**Given information**
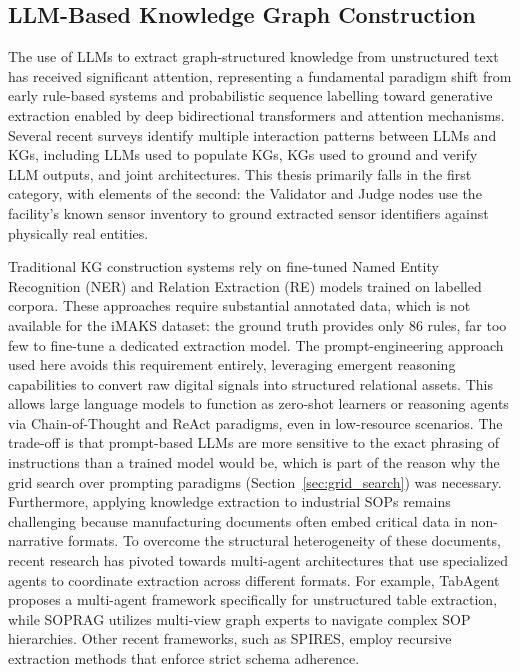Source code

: ﻿\documentclass[11pt]{article}
\begin{document}
\subsection{LLM-Based Knowledge Graph Construction}
\label{sec:rw_kgllm}

The use of LLMs to extract graph-structured knowledge from unstructured text has
received significant attention, representing a fundamental paradigm shift from early rule-based systems and probabilistic sequence labelling toward generative extraction enabled by deep bidirectional transformers and attention mechanisms.
Several recent surveys identify multiple interaction patterns between LLMs and
KGs, including LLMs used to populate KGs, KGs used to ground and verify LLM
outputs, and joint architectures.
This thesis primarily falls in the first category, with elements of the second:
the Validator and Judge nodes use the facility's known sensor inventory to
ground extracted sensor identifiers against physically real entities.

Traditional KG construction systems rely on fine-tuned Named Entity Recognition
(NER) and Relation Extraction (RE) models trained on labelled corpora.
These approaches require substantial annotated data, which is not available for
the iMAKS dataset: the ground truth provides only 86 rules, far too few to
fine-tune a dedicated extraction model.
The prompt-engineering approach used here avoids this requirement entirely, leveraging emergent reasoning capabilities to convert raw digital signals into structured relational assets. This allows large language models to function as zero-shot learners or reasoning agents via Chain-of-Thought and ReAct paradigms, even in low-resource scenarios.
The trade-off is that prompt-based LLMs are more sensitive to the exact phrasing
of instructions than a trained model would be, which is part of the reason why
the grid search over prompting paradigms (Section~\ref{sec:grid_search}) was
necessary.
Furthermore, applying knowledge extraction to industrial SOPs remains challenging because manufacturing documents often embed critical data in non-narrative formats. To overcome the structural heterogeneity of these documents, recent research has pivoted towards multi-agent architectures that use specialized agents to coordinate extraction across different formats. For example, TabAgent proposes a multi-agent framework specifically for unstructured table extraction, while SOPRAG utilizes multi-view graph experts to navigate complex SOP hierarchies. Other recent frameworks, such as SPIRES, employ recursive extraction methods that enforce strict schema adherence.
\end{document}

**Task goal**
Go line by line through the data, copying each one that contains the word "from".

**Completed task**
The use of LLMs to extract graph-structured knowledge from unstructured text has
received significant attention, representing a fundamental paradigm shift from early rule-based systems and probabilistic sequence labelling toward generative extraction enabled by deep bidirectional transformers and attention mechanisms.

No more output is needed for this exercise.